Required action >> All of the data that follows should be retyped exactly, please, except the pictures.
#####
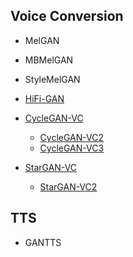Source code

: <a id="Voice"></a>

## Voice Conversion

- MelGAN
- MBMelGAN
- StyleMelGAN
- [HiFi-GAN](https://arxiv.org/abs/2010.05646)

- [CycleGAN-VC](https://arxiv.org/abs/1711.11293)
  - [CycleGAN-VC2](https://arxiv.org/abs/1904.04631)
  - [CycleGAN-VC3](https://isca-speech.org/archive/Interspeech_2020/pdfs/2280.pdf)
- [StarGAN-VC](https://arxiv.org/abs/1806.02169)
  - [StarGAN-VC2](https://www.isca-speech.org/archive/Interspeech_2019/pdfs/2236.pdf)

## TTS

- GANTTS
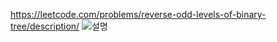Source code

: https://leetcode.com/problems/reverse-odd-levels-of-binary-tree/description/
![설명](https://github.com/user-attachments/assets/5fe6af74-80e6-4985-ad41-bf1148e67a06)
#####
Response to the exercise >>
Source code

: <a id="Voice"></a>

## Voice Conversion

- MelGAN
- MBMelGAN
- StyleMelGAN
- [HiFi-GAN](https://arxiv.org/abs/2010.05646)

- [CycleGAN-VC](https://arxiv.org/abs/1711.11293)
  - [CycleGAN-VC2](https://arxiv.org/abs/1904.04631)
  - [CycleGAN-VC3](https://isca-speech.org/archive/Interspeech_2020/pdfs/2280.pdf)
- [StarGAN-VC](https://arxiv.org/abs/1806.02169)
  - [StarGAN-VC2](https://www.isca-speech.org/archive/Interspeech_2019/pdfs/2236.pdf)

## TTS

- GANTTS
Source code

: https://leetcode.com/problems/reverse-odd-levels-of-binary-tree/description/
![설명](https://github.com/user-attachments/assets/5fe6af74-80e6-4985-ad41-bf1148e67a06)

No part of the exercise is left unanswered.